Don’t buy one of these.
Against my better judgement, we bought one for our Nursery 6 months ago (and it will be the last one we ever buy). Occasionally, it goes on the blink and displays some or all of the following symptoms:
- Camera won’t turn on at all.
- Power LED appears to be stuck half-on.
- Windows displays “USB Device Not Recognized” when camera is plugged in.
- Other USB devices, such as the mouse, stop working completely a few seconds after the camera is plugged in, and start working again as soon as you unplug the camera (my personal favourite).
All of these have one simple cause: the camera is utter junk. Luckily, there is also a simple fix. Just stick a paperclip into this unmarked hole on the side for 5 seconds:
The camera will reset and probably start working again. At least, until the next full moon, or a butterfly flaps its wings near it, or something.





Looks like a screwed up speed gun. Or “child friendly” power tool.
If a child is old enough to make a video then it should be old enough to use the same devices that adults use. Within reason.
I think people hope that by thrusting some kind of electronic device into the hands of a child that can barely talk, this will make it into a future movie maker.
Sadly, life doesn’t work like that…
Aw the paper clip…Used to be in the good old days it was the only tool you needed to work on a Macintosh computer. I still keep one around just for the handful of dinosaurs we have left.
I don’t think Clippit particularly enjoys being straightened out and poked inside tiny holes …
All the more reason to do it =]
The last time I went near our nursery, half the monsters were playing Angry Birds on an iPad that one of them had “borrowed” from mummy.

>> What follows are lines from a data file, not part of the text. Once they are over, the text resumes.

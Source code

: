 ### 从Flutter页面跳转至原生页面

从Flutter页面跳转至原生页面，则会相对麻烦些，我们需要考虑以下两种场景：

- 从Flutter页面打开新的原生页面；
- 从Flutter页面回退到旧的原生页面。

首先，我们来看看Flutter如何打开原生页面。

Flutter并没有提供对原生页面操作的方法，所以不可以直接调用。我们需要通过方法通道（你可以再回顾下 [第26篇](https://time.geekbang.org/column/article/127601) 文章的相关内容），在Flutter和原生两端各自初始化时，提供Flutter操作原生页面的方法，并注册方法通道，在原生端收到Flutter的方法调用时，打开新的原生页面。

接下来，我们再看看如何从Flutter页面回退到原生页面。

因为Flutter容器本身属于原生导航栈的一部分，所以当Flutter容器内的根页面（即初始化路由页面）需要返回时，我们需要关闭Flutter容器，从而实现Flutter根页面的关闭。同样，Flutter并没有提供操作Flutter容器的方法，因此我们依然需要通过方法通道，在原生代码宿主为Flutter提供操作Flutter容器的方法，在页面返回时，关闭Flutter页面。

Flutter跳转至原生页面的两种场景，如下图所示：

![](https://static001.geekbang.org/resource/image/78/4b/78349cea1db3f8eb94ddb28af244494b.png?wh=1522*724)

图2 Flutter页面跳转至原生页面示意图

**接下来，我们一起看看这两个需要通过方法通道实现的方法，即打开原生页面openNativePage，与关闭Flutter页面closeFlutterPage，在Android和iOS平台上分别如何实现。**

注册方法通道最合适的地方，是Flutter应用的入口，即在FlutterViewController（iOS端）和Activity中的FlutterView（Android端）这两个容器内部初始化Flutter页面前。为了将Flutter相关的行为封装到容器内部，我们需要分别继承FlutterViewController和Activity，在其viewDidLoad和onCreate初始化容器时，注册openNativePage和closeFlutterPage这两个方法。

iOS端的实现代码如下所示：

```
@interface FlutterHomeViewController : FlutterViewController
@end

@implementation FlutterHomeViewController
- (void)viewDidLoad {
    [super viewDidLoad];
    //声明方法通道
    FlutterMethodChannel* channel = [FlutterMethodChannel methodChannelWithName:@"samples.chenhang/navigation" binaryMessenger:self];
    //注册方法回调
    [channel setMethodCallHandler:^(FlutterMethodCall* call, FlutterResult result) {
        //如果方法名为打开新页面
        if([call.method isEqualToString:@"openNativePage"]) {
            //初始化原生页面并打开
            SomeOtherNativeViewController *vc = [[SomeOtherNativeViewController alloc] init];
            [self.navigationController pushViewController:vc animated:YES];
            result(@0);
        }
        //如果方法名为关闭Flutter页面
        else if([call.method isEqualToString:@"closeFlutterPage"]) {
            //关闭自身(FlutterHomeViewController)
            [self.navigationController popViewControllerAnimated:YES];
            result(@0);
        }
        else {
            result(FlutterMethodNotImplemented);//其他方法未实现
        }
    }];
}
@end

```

I think TTS have resorted to an ironic naming scheme for their products:
*The Tuff Cam is neither tough nor does it function as a camera.
*The Easi View is neither easy nor does it view anything.
*The Log Box… actually logs stuff but after trying to install/use the software makes you box it up and send it back.
I also love how you need undo that flat screw and remove the back cover to insert a SD card, and that exposes the camera’s lower PCB and its “non-replaceable” battery.
And how they’ve put a USB Female Type A (i.e. USB Host) socket on the bottom of the camera.
That’s a shame, because producing a reliable digital camera with almost no functionality north of “shutter button” that works as mass storage must be awful hard.
AT, I believe it is your moral imperative to pop the covers (as sparkeh says, given that it’s tuff, this won’t be a challenge), and find out who is responsible for the muck chipset within :)
Did they, by any chance, purchase this device after visiting an “Education roadshow” such as BETT?
Having visited the Scottish version (SETT) a few times in the past, it looks and sounds exactly like the kind of crud that gets touted at these kinds of things to part unsuspecting teachers from their budgets.
Lol @ those cameras… They really are such a bad item of equipment to have the misfortune to support.
Our head of IT “bought” 4 using Tesco vouchers…. For secondary school age students! Needless to say they have never been out of their boxes!